Graphic novel review: Undiscovered Country: Destiny (Volume 1) by Scott Snyder & Charles Soule

(cover image courtesy Image Comics)

There is such an extravagance of imagination, such an exhilarating deep dive into fantasy and wonder and weirdness on a grand scale, to Undiscovered Country that it is safe to say that it is one of the best graphic novels to come along in some time.

The writers of the series, Scott Snyder and Charles Soule, have taken their premise and run with it with such an enthusiastic commitment to seeing where the story could go with no limits that there are more than a few minutes where you gasp both in surprise and amazement at the sheer depth and breadth of the narrative ideas entertained and explored.

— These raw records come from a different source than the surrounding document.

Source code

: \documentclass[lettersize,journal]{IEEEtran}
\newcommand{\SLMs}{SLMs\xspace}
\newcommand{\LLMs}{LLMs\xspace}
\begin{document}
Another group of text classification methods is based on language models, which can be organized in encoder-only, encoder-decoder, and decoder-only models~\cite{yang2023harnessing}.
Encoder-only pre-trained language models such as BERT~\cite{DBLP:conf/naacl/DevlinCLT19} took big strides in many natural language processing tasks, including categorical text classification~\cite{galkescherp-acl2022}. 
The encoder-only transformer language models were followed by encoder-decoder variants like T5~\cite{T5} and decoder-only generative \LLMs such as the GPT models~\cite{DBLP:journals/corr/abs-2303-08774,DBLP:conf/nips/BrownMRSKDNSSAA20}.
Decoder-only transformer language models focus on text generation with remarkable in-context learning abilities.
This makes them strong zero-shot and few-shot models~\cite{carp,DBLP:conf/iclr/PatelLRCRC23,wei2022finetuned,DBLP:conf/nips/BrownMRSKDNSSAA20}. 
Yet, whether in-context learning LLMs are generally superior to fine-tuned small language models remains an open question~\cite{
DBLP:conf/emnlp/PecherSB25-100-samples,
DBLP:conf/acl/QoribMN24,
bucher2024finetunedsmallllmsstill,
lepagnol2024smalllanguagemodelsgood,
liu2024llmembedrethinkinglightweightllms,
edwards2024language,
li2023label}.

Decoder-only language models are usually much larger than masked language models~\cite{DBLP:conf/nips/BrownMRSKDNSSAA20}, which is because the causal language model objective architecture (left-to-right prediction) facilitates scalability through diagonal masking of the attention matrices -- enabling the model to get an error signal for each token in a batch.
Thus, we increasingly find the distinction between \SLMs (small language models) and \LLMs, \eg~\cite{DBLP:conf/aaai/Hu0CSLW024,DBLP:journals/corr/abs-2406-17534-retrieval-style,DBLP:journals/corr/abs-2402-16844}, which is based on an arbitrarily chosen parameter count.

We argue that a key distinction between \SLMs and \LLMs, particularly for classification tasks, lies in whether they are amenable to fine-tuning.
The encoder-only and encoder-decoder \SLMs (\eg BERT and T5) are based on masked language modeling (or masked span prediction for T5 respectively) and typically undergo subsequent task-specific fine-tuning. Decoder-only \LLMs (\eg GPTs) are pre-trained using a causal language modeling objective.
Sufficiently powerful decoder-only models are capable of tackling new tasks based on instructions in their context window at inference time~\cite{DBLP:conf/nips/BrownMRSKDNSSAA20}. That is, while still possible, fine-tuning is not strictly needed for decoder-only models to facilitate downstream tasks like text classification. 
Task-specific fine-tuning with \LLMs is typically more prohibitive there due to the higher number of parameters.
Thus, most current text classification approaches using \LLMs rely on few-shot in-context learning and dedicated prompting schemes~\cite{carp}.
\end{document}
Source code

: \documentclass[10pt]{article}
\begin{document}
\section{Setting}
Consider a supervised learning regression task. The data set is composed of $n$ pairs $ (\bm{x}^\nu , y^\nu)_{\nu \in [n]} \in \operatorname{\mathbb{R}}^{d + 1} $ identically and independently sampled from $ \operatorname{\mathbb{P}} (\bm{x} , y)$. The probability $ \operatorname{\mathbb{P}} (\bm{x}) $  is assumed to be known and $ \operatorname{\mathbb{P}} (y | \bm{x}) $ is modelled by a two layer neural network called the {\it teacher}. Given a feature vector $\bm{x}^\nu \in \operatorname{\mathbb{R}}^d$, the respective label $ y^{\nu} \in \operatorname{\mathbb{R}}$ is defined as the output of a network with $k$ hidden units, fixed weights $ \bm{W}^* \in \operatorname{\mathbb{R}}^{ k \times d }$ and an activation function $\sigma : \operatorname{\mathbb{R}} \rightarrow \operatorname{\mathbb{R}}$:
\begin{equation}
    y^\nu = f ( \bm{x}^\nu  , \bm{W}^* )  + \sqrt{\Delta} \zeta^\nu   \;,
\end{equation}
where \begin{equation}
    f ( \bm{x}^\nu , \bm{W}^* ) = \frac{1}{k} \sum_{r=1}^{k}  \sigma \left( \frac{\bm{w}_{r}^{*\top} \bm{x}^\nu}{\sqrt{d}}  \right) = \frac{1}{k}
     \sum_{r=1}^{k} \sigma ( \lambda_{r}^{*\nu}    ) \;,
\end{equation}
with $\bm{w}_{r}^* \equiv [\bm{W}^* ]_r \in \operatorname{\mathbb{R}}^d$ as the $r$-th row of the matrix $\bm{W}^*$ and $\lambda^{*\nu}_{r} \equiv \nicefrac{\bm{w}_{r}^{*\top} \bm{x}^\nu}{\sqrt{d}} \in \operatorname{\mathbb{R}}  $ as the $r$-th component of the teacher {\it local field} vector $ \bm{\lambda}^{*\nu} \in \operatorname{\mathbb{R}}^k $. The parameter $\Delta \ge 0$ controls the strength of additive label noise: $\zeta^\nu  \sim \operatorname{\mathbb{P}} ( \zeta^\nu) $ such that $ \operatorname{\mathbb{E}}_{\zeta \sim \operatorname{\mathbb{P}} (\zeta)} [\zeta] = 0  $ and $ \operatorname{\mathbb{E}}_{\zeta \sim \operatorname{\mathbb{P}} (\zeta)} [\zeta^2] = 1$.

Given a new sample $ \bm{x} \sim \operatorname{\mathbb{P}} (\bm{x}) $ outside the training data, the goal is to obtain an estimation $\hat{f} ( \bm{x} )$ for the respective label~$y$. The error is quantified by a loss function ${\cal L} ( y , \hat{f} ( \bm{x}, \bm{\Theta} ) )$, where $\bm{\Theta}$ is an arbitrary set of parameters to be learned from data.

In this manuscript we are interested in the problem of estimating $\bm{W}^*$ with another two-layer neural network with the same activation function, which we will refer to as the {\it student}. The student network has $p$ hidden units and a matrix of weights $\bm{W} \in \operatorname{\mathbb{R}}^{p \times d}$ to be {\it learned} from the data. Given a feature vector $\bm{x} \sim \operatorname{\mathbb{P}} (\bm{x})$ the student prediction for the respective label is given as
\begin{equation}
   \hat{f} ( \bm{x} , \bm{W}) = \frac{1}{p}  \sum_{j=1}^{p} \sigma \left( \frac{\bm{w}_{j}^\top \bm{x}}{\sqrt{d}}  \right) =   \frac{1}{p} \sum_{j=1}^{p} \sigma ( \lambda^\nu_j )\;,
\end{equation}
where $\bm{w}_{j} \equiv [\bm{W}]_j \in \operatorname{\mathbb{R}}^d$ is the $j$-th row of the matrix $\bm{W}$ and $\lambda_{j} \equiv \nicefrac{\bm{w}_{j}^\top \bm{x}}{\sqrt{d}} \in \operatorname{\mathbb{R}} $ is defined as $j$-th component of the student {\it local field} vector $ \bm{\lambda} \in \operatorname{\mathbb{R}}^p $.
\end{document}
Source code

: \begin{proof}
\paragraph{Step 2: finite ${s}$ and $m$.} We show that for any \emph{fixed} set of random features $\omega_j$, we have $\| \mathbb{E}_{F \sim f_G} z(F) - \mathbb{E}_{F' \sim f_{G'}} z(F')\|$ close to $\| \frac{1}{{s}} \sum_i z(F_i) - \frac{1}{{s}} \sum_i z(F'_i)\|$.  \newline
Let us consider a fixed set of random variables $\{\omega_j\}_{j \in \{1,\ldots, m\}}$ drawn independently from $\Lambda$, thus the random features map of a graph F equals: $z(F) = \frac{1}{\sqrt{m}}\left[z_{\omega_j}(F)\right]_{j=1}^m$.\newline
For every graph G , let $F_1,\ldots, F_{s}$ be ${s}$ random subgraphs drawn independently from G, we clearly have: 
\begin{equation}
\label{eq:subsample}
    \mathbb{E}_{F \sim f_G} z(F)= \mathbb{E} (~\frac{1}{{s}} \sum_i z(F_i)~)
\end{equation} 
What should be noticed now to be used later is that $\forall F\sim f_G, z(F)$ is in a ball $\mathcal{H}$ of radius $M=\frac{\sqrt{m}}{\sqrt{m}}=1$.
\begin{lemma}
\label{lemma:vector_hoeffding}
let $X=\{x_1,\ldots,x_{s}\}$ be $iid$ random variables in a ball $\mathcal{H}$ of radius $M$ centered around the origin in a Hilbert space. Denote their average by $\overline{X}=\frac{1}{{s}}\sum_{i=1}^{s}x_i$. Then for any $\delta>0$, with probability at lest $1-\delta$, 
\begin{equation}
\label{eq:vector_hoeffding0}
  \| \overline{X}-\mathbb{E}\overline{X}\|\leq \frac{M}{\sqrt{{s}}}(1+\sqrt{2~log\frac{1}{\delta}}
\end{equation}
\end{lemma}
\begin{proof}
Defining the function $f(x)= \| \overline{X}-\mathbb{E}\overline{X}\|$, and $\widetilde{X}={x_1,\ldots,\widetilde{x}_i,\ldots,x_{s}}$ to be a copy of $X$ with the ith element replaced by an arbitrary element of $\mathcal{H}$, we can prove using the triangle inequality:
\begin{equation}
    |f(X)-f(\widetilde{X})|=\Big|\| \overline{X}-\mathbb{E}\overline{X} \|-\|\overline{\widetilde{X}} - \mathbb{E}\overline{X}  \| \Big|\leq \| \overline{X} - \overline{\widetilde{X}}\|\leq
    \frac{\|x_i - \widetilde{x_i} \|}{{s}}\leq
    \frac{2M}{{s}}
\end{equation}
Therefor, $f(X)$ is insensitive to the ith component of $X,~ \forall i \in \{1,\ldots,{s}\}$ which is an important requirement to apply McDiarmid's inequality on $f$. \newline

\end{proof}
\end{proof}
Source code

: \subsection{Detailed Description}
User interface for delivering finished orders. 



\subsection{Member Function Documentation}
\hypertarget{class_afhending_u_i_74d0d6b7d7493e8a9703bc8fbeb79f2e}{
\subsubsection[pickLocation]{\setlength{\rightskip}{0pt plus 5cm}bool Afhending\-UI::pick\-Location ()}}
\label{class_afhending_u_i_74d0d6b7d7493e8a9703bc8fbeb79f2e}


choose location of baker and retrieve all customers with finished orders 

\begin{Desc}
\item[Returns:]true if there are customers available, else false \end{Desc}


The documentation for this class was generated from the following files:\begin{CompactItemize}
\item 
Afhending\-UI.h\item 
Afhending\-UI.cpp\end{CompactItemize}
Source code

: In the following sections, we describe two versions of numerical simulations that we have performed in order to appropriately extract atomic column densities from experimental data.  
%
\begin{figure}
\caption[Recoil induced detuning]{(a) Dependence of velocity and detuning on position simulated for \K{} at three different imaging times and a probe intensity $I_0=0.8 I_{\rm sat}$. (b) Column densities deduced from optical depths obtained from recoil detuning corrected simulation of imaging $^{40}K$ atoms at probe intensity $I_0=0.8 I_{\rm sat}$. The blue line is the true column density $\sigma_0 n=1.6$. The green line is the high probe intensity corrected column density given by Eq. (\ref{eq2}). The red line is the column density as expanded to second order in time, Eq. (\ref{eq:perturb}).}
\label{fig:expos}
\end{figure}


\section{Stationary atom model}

The premise in and of itself is a doozy.

Sometime in the near-to-medium future, the United States, beset by economic issues aplenty and enthralled by an isolationist mentality in a world which is now largely split between two empires, the Alliance Euro-Afrique and the Pan-Asian Prosperity Zone, has sealed itself off with walls, physical and electronic, and ceased any and all involvement with its global neighbours.

It is, in effect, the ultimate hermit kingdom, and for some 30 years, no one has heard anything from the now mysterious entity, until one day a video message arrives from Dr Sam Elgin pledging reengagement and a cure for the Sky Virus pandemic ravaging the planet which has, at its most optimistic assessment, got about six months to run before civilisation is toast.

By any estimation there’s a lot riding on this trip to the United States and everyone involved from Dr Charlotte Graves (fighting to find a cure for Sky), her brother Major Daniel Graves (a military black sheep who is reputedly managed to sneak into and out of the walled-off USA), pilot Colonel Pavel Bukowski (PTSD from being a prisoner of war), Dr Ace Kenyatta (foremost US authority but seen to be mentally unstable), journalist Valentina Sandoval (committed to journalistic truth but at great personal cost), and envoys Janet Worthington (the Alliance) and Chang Enlou (the Zone) knows it.

What they don’t know, and what infuses Undiscovered Country with such riotously off-the-wall storytelling zest, is just how little anyone knows about what’s going on in the USA and how different it actually is from what anyone even begins to imagine.

You can’t really say too much about what’s going on in the Stars and Stripes Hermit Kingdom without giving away a raft of majorly delicious spoilers, all of which add to a narrative of dizzyingly satisfying imaginative breadth and substance, but to say that Undiscovered Country makes good on its premise and then some by a phenomenally impressive margin.

(image courtesy Image Comics)

It is a masterful piece of stupendously clever storytelling that benefits from artwork so vividly and fulsomely realised that the world of the future feels like a living, breathing entity, full of the kind of realpolitik and head in the sand refusal to acknowledge reality with which we are sadly already familiar with an added note of absurdity that for all its outrageousness always rings true with real humanity and honesty.

That’s the genius of Undiscovered Country really.

There’s a huge amount going on, a thousand different moving pieces that because of their profusion and complexity should either unravel into an unedifying mess of muddy narrative loose ends or clump together to tightly that all you see is the mass of what could’ve been with no clear resolution.

Instead what you get in Undiscovered Country is a story that defies the odds spectacularly well, marrying up the mad with the sagely sane, the fanciful with the cold, hard real, the sensibilities of Catch-22 with the humanity of a thoughtful thriller, and which never ever puts a single foot wrong.

It’s damn near magical how Snyder and Soule manage to accomplish what they do, aided by a team of people whose artwork, colouring and lettering serves to elucidate and enlarge the story in which that make an already profound narrative even more impactful and meaningful.

Helping matters is how rich and involving the character drama accompanying the more action-oriented moments are.

In most big blockbustery stories of this type, the characters are cardboard cutouts, there simply to serve the needs of a pell-mell, ceaselessly moving narrative which only wants to reach the finish line, the better to impress you with its massive narrative chutzpah.

That’s fine if you want big, empty, escapist action and nothing more, and sometimes that is enough.

Not for Snyder, Soule and the rest of the team who have taken a globe-trotting story full to the brim with elements massively real and outlandishly fantastical and made it deeply, affectingly personal.

You won’t appreciate just how brilliant an act this is until you read Undiscovered Country in all its sprawling, colour-rich glory but read it you must because it is one of the best stories to come out in the last year or so in any medium and missing diving headlong into its marvelously mad but recognisably human world is something you do not want to miss.